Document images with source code
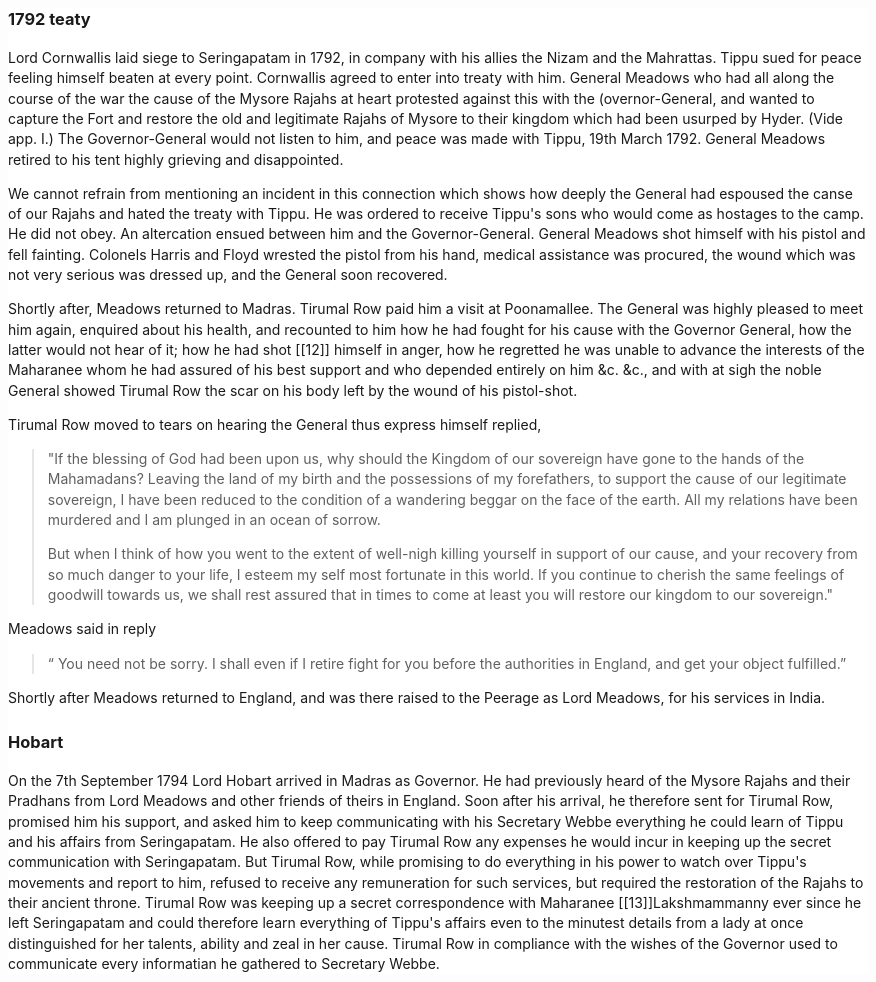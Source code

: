 ### 1792 teaty
Lord Cornwallis laid siege to Seringapatam in 1792, in company with his allies the Nizam and the Mahrattas. Tippu sued for peace feeling himself beaten at every point. Cornwallis agreed to enter into treaty with him. General Meadows who had all along the course of the war the cause of the Mysore Rajahs at heart protested against this with the (overnor-General, and wanted to capture the Fort and restore the old and legitimate Rajahs of Mysore to their kingdom which had been usurped by Hyder. (Vide app. I.) The Governor-General would not listen to him, and peace was made with Tippu, 19th March 1792. General Meadows retired to his tent highly grieving and disappointed. 

We cannot refrain from mentioning an incident in this connection which shows how deeply the General had espoused the canse of our Rajahs and hated the treaty with Tippu. He was ordered to receive Tippu's sons who would come as hostages to the camp. He did not obey. An altercation ensued between him and the Governor-General. General Meadows shot himself with his pistol and fell fainting. Colonels Harris and Floyd wrested the pistol from his hand, medical assistance was procured, the wound which was not very serious was dressed up, and the General soon recovered. 

Shortly after, Meadows returned to Madras. Tirumal Row paid him a visit at Poonamallee. The General was highly pleased to meet him again, enquired about his health, and recounted to him how he had fought for his cause with the Governor General, how the latter would not hear of it; how he had shot [[12]] himself in anger, how he regretted he was unable to advance the interests of the Maharanee whom he had assured of his best support and who depended entirely on him &c. &c., and with at sigh the noble General showed Tirumal Row the scar on his body left by the wound of his pistol-shot. 


Tirumal Row moved to tears on hearing the General thus express himself replied, 

> "If the blessing of God had been upon us, why should the Kingdom of our sovereign have gone to the hands of the Mahamadans? Leaving the land of my birth and the possessions of my forefathers, to support the cause of our legitimate sovereign, I have been reduced to the condition of a wandering beggar on the face of the earth. All my relations have been murdered and I am plunged in an ocean of sorrow. 
> 
> But when I think of how you went to the extent of well-nigh killing yourself in support of our cause, and your recovery from so much danger to your life, I esteem my self most fortunate in this world. If you continue to cherish the same feelings of goodwill towards us, we shall rest assured that in times to come at least you will restore our kingdom to our sovereign." 

Meadows said in reply 

> “ You need not be sorry. I shall even if I retire fight for you before the authorities in England, and get your object fulfilled.” 

Shortly after Meadows returned to England, and was there raised to the Peerage as Lord Meadows, for his services in India. 

### Hobart
On the 7th September 1794 Lord Hobart arrived in Madras as Governor. He had previously heard of the Mysore Rajahs and their Pradhans from Lord Meadows and other friends of theirs in England. Soon after his arrival, he therefore sent for Tirumal Row, promised him his support, and asked him to keep communicating with his Secretary Webbe everything he could learn of Tippu and his affairs from Seringapatam. He also offered to pay Tirumal Row any expenses he would incur in keeping up the secret communication with Seringapatam. But Tirumal Row, while promising to do everything in his power to watch over Tippu's movements and report to him, refused to receive any remuneration for such services, but required the restoration of the Rajahs to their ancient throne. Tirumal Row was keeping up a secret correspondence with Maharanee [[13]]Lakshmammanny ever since he left Seringapatam and could therefore learn everything of Tippu's affairs even to the minutest details from a lady at once distinguished for her talents, ability and zeal in her cause. Tirumal Row in compliance with the wishes of the Governor used to communicate every informatian he gathered to Secretary Webbe.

Problem details: An exact, image-free transcription of all the records above is needed.

Answer to this exercise:
Source code

: ### 1792 teaty
Lord Cornwallis laid siege to Seringapatam in 1792, in company with his allies the Nizam and the Mahrattas. Tippu sued for peace feeling himself beaten at every point. Cornwallis agreed to enter into treaty with him. General Meadows who had all along the course of the war the cause of the Mysore Rajahs at heart protested against this with the (overnor-General, and wanted to capture the Fort and restore the old and legitimate Rajahs of Mysore to their kingdom which had been usurped by Hyder. (Vide app. I.) The Governor-General would not listen to him, and peace was made with Tippu, 19th March 1792. General Meadows retired to his tent highly grieving and disappointed. 

We cannot refrain from mentioning an incident in this connection which shows how deeply the General had espoused the canse of our Rajahs and hated the treaty with Tippu. He was ordered to receive Tippu's sons who would come as hostages to the camp. He did not obey. An altercation ensued between him and the Governor-General. General Meadows shot himself with his pistol and fell fainting. Colonels Harris and Floyd wrested the pistol from his hand, medical assistance was procured, the wound which was not very serious was dressed up, and the General soon recovered. 

Shortly after, Meadows returned to Madras. Tirumal Row paid him a visit at Poonamallee. The General was highly pleased to meet him again, enquired about his health, and recounted to him how he had fought for his cause with the Governor General, how the latter would not hear of it; how he had shot [[12]] himself in anger, how he regretted he was unable to advance the interests of the Maharanee whom he had assured of his best support and who depended entirely on him &c. &c., and with at sigh the noble General showed Tirumal Row the scar on his body left by the wound of his pistol-shot. 


Tirumal Row moved to tears on hearing the General thus express himself replied, 

> "If the blessing of God had been upon us, why should the Kingdom of our sovereign have gone to the hands of the Mahamadans? Leaving the land of my birth and the possessions of my forefathers, to support the cause of our legitimate sovereign, I have been reduced to the condition of a wandering beggar on the face of the earth. All my relations have been murdered and I am plunged in an ocean of sorrow. 
> 
> But when I think of how you went to the extent of well-nigh killing yourself in support of our cause, and your recovery from so much danger to your life, I esteem my self most fortunate in this world. If you continue to cherish the same feelings of goodwill towards us, we shall rest assured that in times to come at least you will restore our kingdom to our sovereign." 

Meadows said in reply 

> “ You need not be sorry. I shall even if I retire fight for you before the authorities in England, and get your object fulfilled.” 

Shortly after Meadows returned to England, and was there raised to the Peerage as Lord Meadows, for his services in India. 

### Hobart
On the 7th September 1794 Lord Hobart arrived in Madras as Governor. He had previously heard of the Mysore Rajahs and their Pradhans from Lord Meadows and other friends of theirs in England. Soon after his arrival, he therefore sent for Tirumal Row, promised him his support, and asked him to keep communicating with his Secretary Webbe everything he could learn of Tippu and his affairs from Seringapatam. He also offered to pay Tirumal Row any expenses he would incur in keeping up the secret communication with Seringapatam. But Tirumal Row, while promising to do everything in his power to watch over Tippu's movements and report to him, refused to receive any remuneration for such services, but required the restoration of the Rajahs to their ancient throne. Tirumal Row was keeping up a secret correspondence with Maharanee [[13]]Lakshmammanny ever since he left Seringapatam and could therefore learn everything of Tippu's affairs even to the minutest details from a lady at once distinguished for her talents, ability and zeal in her cause. Tirumal Row in compliance with the wishes of the Governor used to communicate every informatian he gathered to Secretary Webbe.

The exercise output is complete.